Pour pouvoir veiller sur une quelconque évolution ou velléité d’évolution juridique, il ne suffit pas de savoir utiliser les outils de veille. Il semble important de bien connaitre l’origine et le cycle de vie d’une loi. La maitrise des différents stades de croissance d’une loi va permettre de savoir où trouver les documents pertinents. C’est pourquoi nous étudierons d’abord le cheminement de la fabrique normative pour ensuite s’intéresser aux médias et outils facilitant l’accès aux documents visant à suivre l’actualité juridique.

La mise à l’agenda (agenda setting)

Un changement législatif survient lorsqu’un problème est mis à l’agenda. Ce sont « l’ensemble des problèmes faisant l’objet d’un traitement, sous quelque forme que ce soit, de la part des autorités publiques et donc susceptibles de faire l’objet d’une ou plusieurs décisions ».[1]

Cette mise à l’agenda provient de l’action des personnes ou phénomènes suivants :

·         Les médias : stratégies professionnelles et éditoriales, avec notamment la hiérarchisation de l’information.

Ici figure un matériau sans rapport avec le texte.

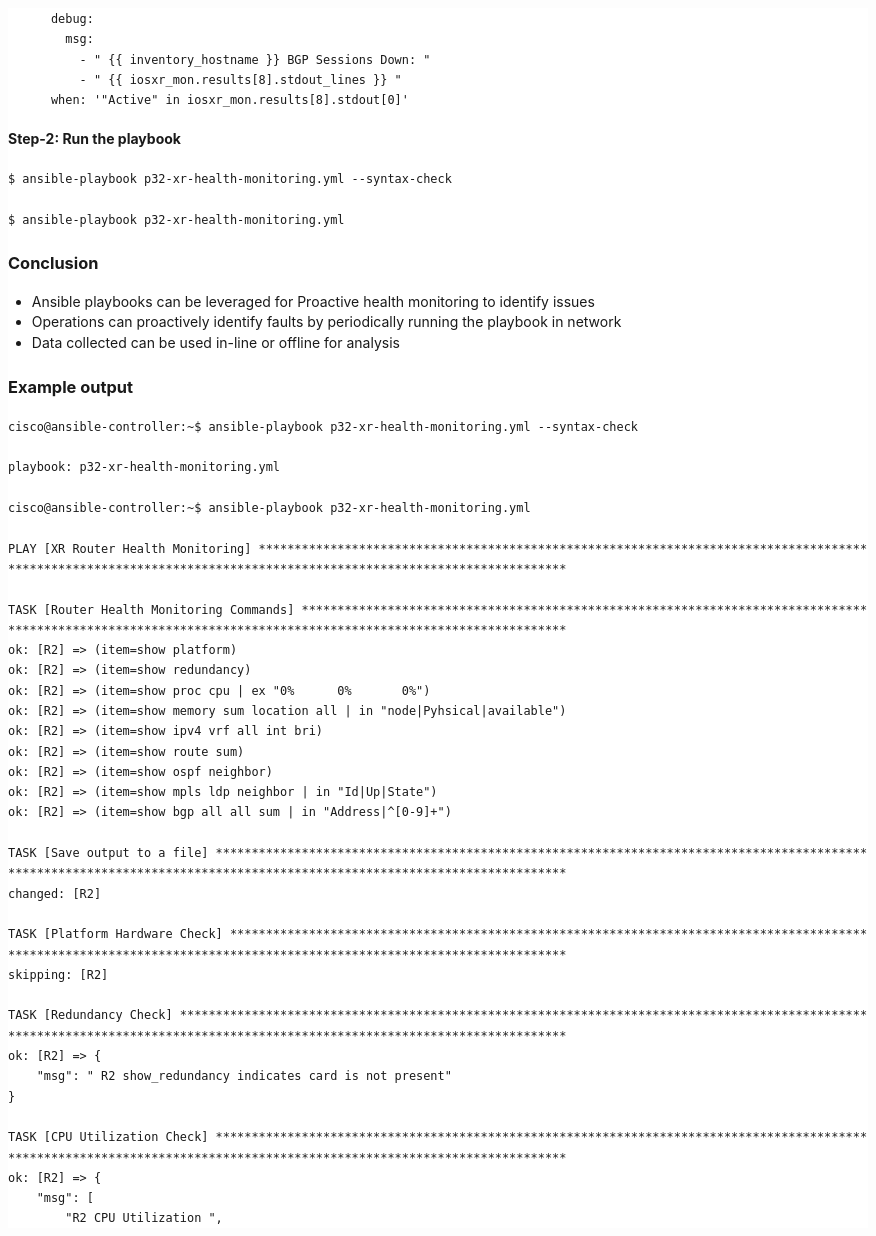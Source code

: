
 ```
      debug:
        msg:
          - " {{ inventory_hostname }} BGP Sessions Down: "
          - " {{ iosxr_mon.results[8].stdout_lines }} "
      when: '"Active" in iosxr_mon.results[8].stdout[0]'
```

#### Step-2: Run the playbook

```
$ ansible-playbook p32-xr-health-monitoring.yml --syntax-check

$ ansible-playbook p32-xr-health-monitoring.yml
```

### Conclusion

- Ansible playbooks can be leveraged for Proactive health monitoring to identify issues
- Operations can proactively identify faults by periodically running the playbook in network
- Data collected can be used in-line or offline for analysis


### Example output

```
cisco@ansible-controller:~$ ansible-playbook p32-xr-health-monitoring.yml --syntax-check

playbook: p32-xr-health-monitoring.yml

cisco@ansible-controller:~$ ansible-playbook p32-xr-health-monitoring.yml

PLAY [XR Router Health Monitoring] *******************************************************************************************************************************************************************

TASK [Router Health Monitoring Commands] *************************************************************************************************************************************************************
ok: [R2] => (item=show platform)
ok: [R2] => (item=show redundancy)
ok: [R2] => (item=show proc cpu | ex "0%      0%       0%")
ok: [R2] => (item=show memory sum location all | in "node|Pyhsical|available")
ok: [R2] => (item=show ipv4 vrf all int bri)
ok: [R2] => (item=show route sum)
ok: [R2] => (item=show ospf neighbor)
ok: [R2] => (item=show mpls ldp neighbor | in "Id|Up|State")
ok: [R2] => (item=show bgp all all sum | in "Address|^[0-9]+")

TASK [Save output to a file] *************************************************************************************************************************************************************************
changed: [R2]

TASK [Platform Hardware Check] ***********************************************************************************************************************************************************************
skipping: [R2]

TASK [Redundancy Check] ******************************************************************************************************************************************************************************
ok: [R2] => {
    "msg": " R2 show_redundancy indicates card is not present"
}

TASK [CPU Utilization Check] *************************************************************************************************************************************************************************
ok: [R2] => {
    "msg": [
        "R2 CPU Utilization ",
```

·         Les mobilisations collectives (associations, Lobbys, partis, Think Tanks…). Ces derniers vont utiliser différents moyens : grèves, manifestations, actions symboliques, violences… pour attirer l’attention des médias, des politiques et de l’opinion. Ces mobilisations collectives sont incarnées par des porte-paroles.

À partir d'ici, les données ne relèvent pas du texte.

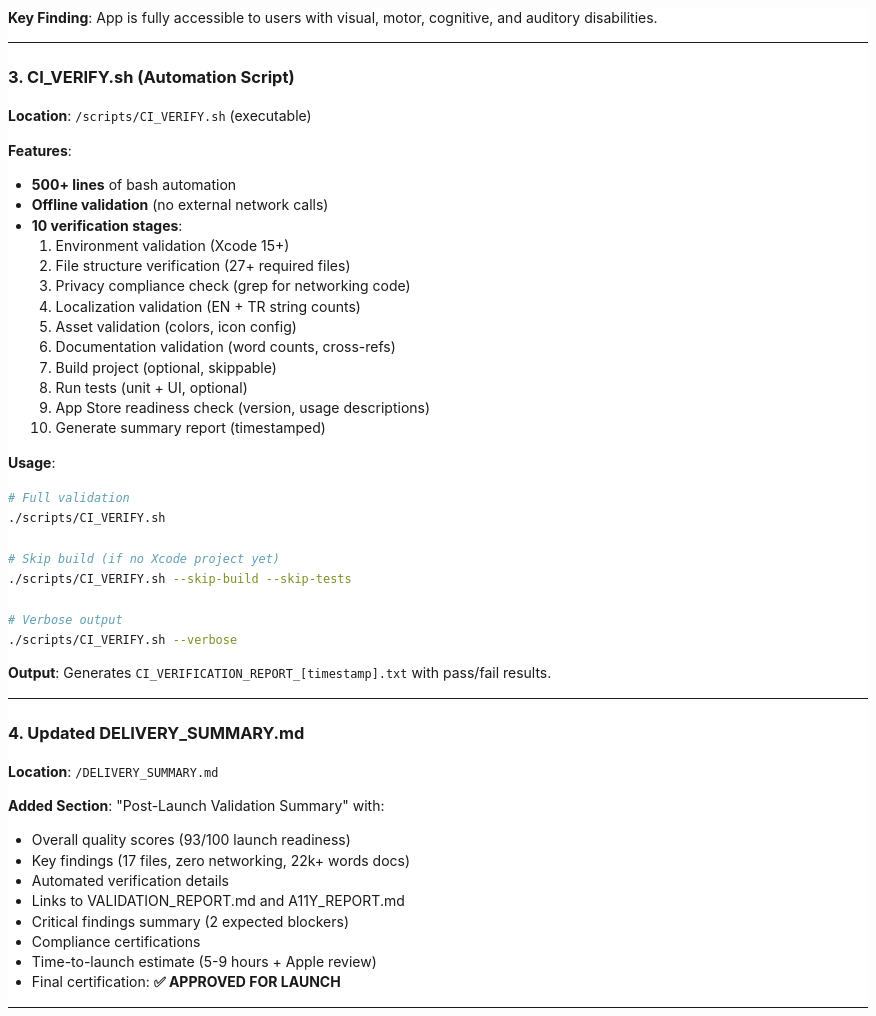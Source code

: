 **Key Finding**: App is fully accessible to users with visual, motor, cognitive, and auditory disabilities.

---

### 3. **CI_VERIFY.sh** (Automation Script)
**Location**: `/scripts/CI_VERIFY.sh` (executable)

**Features**:
- **500+ lines** of bash automation
- **Offline validation** (no external network calls)
- **10 verification stages**:
  1. Environment validation (Xcode 15+)
  2. File structure verification (27+ required files)
  3. Privacy compliance check (grep for networking code)
  4. Localization validation (EN + TR string counts)
  5. Asset validation (colors, icon config)
  6. Documentation validation (word counts, cross-refs)
  7. Build project (optional, skippable)
  8. Run tests (unit + UI, optional)
  9. App Store readiness check (version, usage descriptions)
  10. Generate summary report (timestamped)

**Usage**:
```bash
# Full validation
./scripts/CI_VERIFY.sh

# Skip build (if no Xcode project yet)
./scripts/CI_VERIFY.sh --skip-build --skip-tests

# Verbose output
./scripts/CI_VERIFY.sh --verbose
```

**Output**: Generates `CI_VERIFICATION_REPORT_[timestamp].txt` with pass/fail results.

---

### 4. **Updated DELIVERY_SUMMARY.md**
**Location**: `/DELIVERY_SUMMARY.md`

**Added Section**: "Post-Launch Validation Summary" with:
- Overall quality scores (93/100 launch readiness)
- Key findings (17 files, zero networking, 22k+ words docs)
- Automated verification details
- Links to VALIDATION_REPORT.md and A11Y_REPORT.md
- Critical findings summary (2 expected blockers)
- Compliance certifications
- Time-to-launch estimate (5-9 hours + Apple review)
- Final certification: **✅ APPROVED FOR LAUNCH**

---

·         Les élus ou l’administration : ex : le RSA a été popularisé par Martin Hirsch, le revenu universel par Benoit Hamon, les heures supplémentaires par Nicolas Sarkozy...

·         Les universitaires, les experts : publication d’un livre, d’un rapport, de statistiques, d’études, de l’évaluation d’une politique publique. Ex : la Cour des comptes. CESE

·         Evènements extérieurs (catastrophe naturelle, attentat, crise des subprimes…)

 

La procédure parlementaire[2]

L’initiative de la loi

L’initiative de la loi appartient au Gouvernement et au Parlement. Un ministre formule un projet de loi et un parlementaire élabore une proposition de loi.

Les projets de loi sont précédés de l’exposé de leurs motifs et font l’objet d’une étude d’impact[3]. Ces deux éléments sont facultatifs pour une proposition de loi.

En vertu de l'article 39 de la Constitution, le Conseil d'État est obligatoirement saisi de tous les projets de loi, avant leur adoption par le Conseil des ministres et leur dépôt devant le Parlement. En vertu de l'article 38 de la Constitution, il doit être saisi des projets d'ordonnance avant leur adoption par le Conseil des ministres.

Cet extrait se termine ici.